Work required ->
Each entry is to be retyped without alteration, and no picture is to be included.

Dataset records ->
┄┄┄┄┄┄┄┄┄┄┄┄┄┄┄┄┄┄┄┄
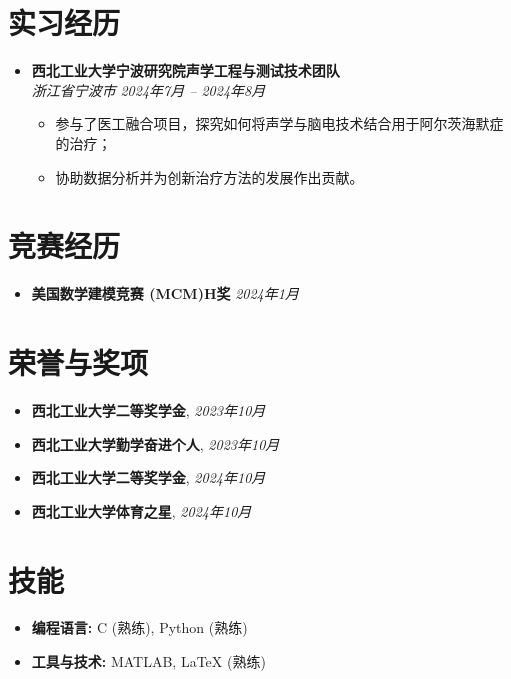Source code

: \documentclass[a4paper,10pt]{article}
\begin{document}
\section*{实习经历}
\begin{itemize}[leftmargin=0.5cm]
	\item \textbf{西北工业大学宁波研究院声学工程与测试技术团队} \\ 
	\textit{浙江省宁波市} \hfill \textit{2024年7月 -- 2024年8月} 
	
	\begin{itemize}
		\item 参与了医工融合项目，探究如何将声学与脑电技术结合用于阿尔茨海默症的治疗；
		\item 协助数据分析并为创新治疗方法的发展作出贡献。
	\end{itemize}
\end{itemize}

\section*{竞赛经历}
\begin{itemize}[leftmargin=0.5cm]
    \item \textbf{美国数学建模竞赛 (MCM)H奖} \hfill \textit{2024年1月}
\end{itemize}

\section*{荣誉与奖项}
\begin{itemize}[leftmargin=0.5cm]
    \item \textbf{西北工业大学二等奖学金}, \hfill \textit{2023年10月} 
    \item \textbf{西北工业大学勤学奋进个人}, \hfill \textit{2023年10月} 
    \item \textbf{西北工业大学二等奖学金}, \hfill \textit{2024年10月}
    \item \textbf{西北工业大学体育之星}, \hfill \textit{2024年10月}
\end{itemize}

\section*{技能}
\begin{itemize}[leftmargin=0.5cm]
    \item \textbf{编程语言:} C (熟练), Python (熟练)
    \item \textbf{工具与技术:} MATLAB, LaTeX (熟练)
\end{itemize}
\end{document}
┄┄┄┄┄┄┄┄┄┄┄┄┄┄┄┄┄┄┄┄
Reply to the task ->
Source code

: \documentclass[a4paper,10pt]{article}
\begin{document}
\section*{实习经历}
\begin{itemize}[leftmargin=0.5cm]
	\item \textbf{西北工业大学宁波研究院声学工程与测试技术团队} \\ 
	\textit{浙江省宁波市} \hfill \textit{2024年7月 -- 2024年8月} 
	
	\begin{itemize}
		\item 参与了医工融合项目，探究如何将声学与脑电技术结合用于阿尔茨海默症的治疗；
		\item 协助数据分析并为创新治疗方法的发展作出贡献。
	\end{itemize}
\end{itemize}

\section*{竞赛经历}
\begin{itemize}[leftmargin=0.5cm]
    \item \textbf{美国数学建模竞赛 (MCM)H奖} \hfill \textit{2024年1月}
\end{itemize}

\section*{荣誉与奖项}
\begin{itemize}[leftmargin=0.5cm]
    \item \textbf{西北工业大学二等奖学金}, \hfill \textit{2023年10月} 
    \item \textbf{西北工业大学勤学奋进个人}, \hfill \textit{2023年10月} 
    \item \textbf{西北工业大学二等奖学金}, \hfill \textit{2024年10月}
    \item \textbf{西北工业大学体育之星}, \hfill \textit{2024年10月}
\end{itemize}

\section*{技能}
\begin{itemize}[leftmargin=0.5cm]
    \item \textbf{编程语言:} C (熟练), Python (熟练)
    \item \textbf{工具与技术:} MATLAB, LaTeX (熟练)
\end{itemize}
\end{document}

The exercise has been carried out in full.